* _LISTED RECORDS_
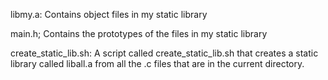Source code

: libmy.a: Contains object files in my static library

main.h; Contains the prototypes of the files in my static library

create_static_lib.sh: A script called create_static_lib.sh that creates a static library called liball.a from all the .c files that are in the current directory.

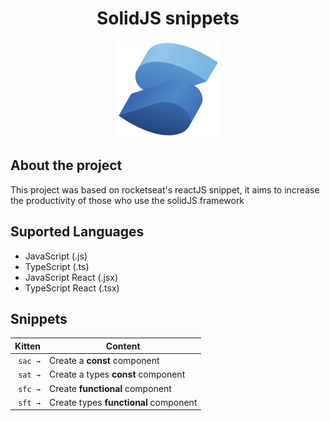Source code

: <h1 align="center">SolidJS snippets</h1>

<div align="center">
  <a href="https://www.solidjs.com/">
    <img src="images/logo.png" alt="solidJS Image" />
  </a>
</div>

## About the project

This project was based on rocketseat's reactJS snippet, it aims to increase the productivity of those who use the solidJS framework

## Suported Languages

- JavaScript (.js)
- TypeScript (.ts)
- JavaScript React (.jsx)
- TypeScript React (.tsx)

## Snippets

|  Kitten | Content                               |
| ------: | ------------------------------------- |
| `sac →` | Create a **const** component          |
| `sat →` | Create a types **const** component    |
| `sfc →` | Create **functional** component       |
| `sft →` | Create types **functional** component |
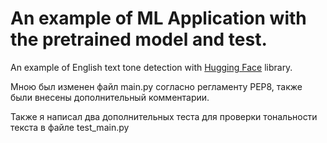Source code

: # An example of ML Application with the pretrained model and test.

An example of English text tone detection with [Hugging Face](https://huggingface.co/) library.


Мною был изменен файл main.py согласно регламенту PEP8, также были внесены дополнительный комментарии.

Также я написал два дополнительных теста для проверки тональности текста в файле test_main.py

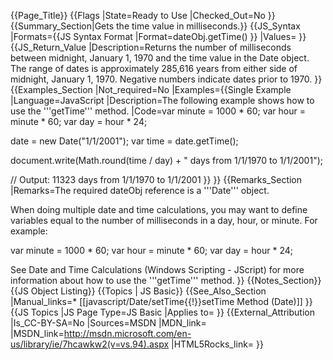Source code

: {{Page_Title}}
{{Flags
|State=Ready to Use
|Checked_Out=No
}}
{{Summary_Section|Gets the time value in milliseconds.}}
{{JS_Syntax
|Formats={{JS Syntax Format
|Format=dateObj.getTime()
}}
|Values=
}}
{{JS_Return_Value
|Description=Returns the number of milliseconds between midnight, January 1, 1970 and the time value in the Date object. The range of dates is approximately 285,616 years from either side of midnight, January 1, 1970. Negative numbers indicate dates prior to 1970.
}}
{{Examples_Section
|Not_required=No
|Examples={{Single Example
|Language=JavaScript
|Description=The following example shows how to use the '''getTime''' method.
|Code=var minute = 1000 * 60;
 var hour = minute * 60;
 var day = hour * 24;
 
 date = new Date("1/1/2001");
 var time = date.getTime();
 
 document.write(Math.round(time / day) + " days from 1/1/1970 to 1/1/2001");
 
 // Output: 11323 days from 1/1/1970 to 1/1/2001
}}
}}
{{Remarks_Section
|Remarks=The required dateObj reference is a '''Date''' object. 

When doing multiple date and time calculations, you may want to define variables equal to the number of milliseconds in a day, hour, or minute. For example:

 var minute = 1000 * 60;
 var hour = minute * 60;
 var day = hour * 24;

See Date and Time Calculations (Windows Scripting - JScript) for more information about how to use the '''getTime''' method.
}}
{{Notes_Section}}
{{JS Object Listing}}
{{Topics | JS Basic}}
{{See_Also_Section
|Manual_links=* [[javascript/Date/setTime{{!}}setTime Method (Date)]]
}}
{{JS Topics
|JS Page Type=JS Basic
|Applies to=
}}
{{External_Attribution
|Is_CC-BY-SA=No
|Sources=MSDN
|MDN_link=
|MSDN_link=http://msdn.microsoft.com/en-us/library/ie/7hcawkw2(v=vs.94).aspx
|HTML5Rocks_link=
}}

* _WORK INSTRUCTION_
Only lines holding the word "Description" belong in the answer; copy all of them from the records.

* _ANSWER AREA_
|Description=Returns the number of milliseconds between midnight, January 1, 1970 and the time value in the Date object. The range of dates is approximately 285,616 years from either side of midnight, January 1, 1970. Negative numbers indicate dates prior to 1970.
|Description=The following example shows how to use the '''getTime''' method.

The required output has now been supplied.